WHAT TO WORK ON
With no images included, output each entry below exactly as it appears.

•••••

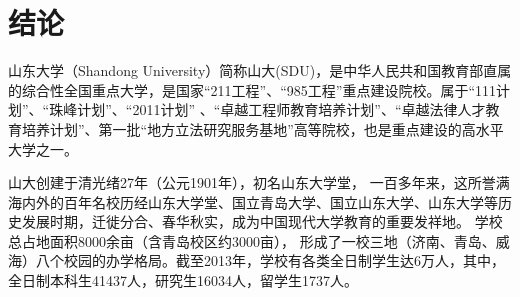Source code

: 


\chapter*{结\quad 论}

山东大学（Shandong University）简称山大(SDU)，是中华人民共和国教育部直属的综合性全国重点大学，是国家“211工程”、“985工程”重点建设院校。属于“111计划”、“珠峰计划”、“2011计划”  、“卓越工程师教育培养计划”、“卓越法律人才教育培养计划”、第一批“地方立法研究服务基地”高等院校，也是重点建设的高水平大学之一。


山大创建于清光绪27年（公元1901年），初名山东大学堂， 一百多年来，这所誉满海内外的百年名校历经山东大学堂、国立青岛大学、国立山东大学、山东大学等历史发展时期，迁徙分合、春华秋实，成为中国现代大学教育的重要发祥地。 学校总占地面积8000余亩（含青岛校区约3000亩）， 形成了一校三地（济南、青岛、威海）八个校园的办学格局。截至2013年，学校有各类全日制学生达6万人，其中，全日制本科生41437人，研究生16034人，留学生1737人。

•••••

OUTPUT OF THE EXERCISE
Source code

: 


\chapter*{结\quad 论}

山东大学（Shandong University）简称山大(SDU)，是中华人民共和国教育部直属的综合性全国重点大学，是国家“211工程”、“985工程”重点建设院校。属于“111计划”、“珠峰计划”、“2011计划”  、“卓越工程师教育培养计划”、“卓越法律人才教育培养计划”、第一批“地方立法研究服务基地”高等院校，也是重点建设的高水平大学之一。


山大创建于清光绪27年（公元1901年），初名山东大学堂， 一百多年来，这所誉满海内外的百年名校历经山东大学堂、国立青岛大学、国立山东大学、山东大学等历史发展时期，迁徙分合、春华秋实，成为中国现代大学教育的重要发祥地。 学校总占地面积8000余亩（含青岛校区约3000亩）， 形成了一校三地（济南、青岛、威海）八个校园的办学格局。截至2013年，学校有各类全日制学生达6万人，其中，全日制本科生41437人，研究生16034人，留学生1737人。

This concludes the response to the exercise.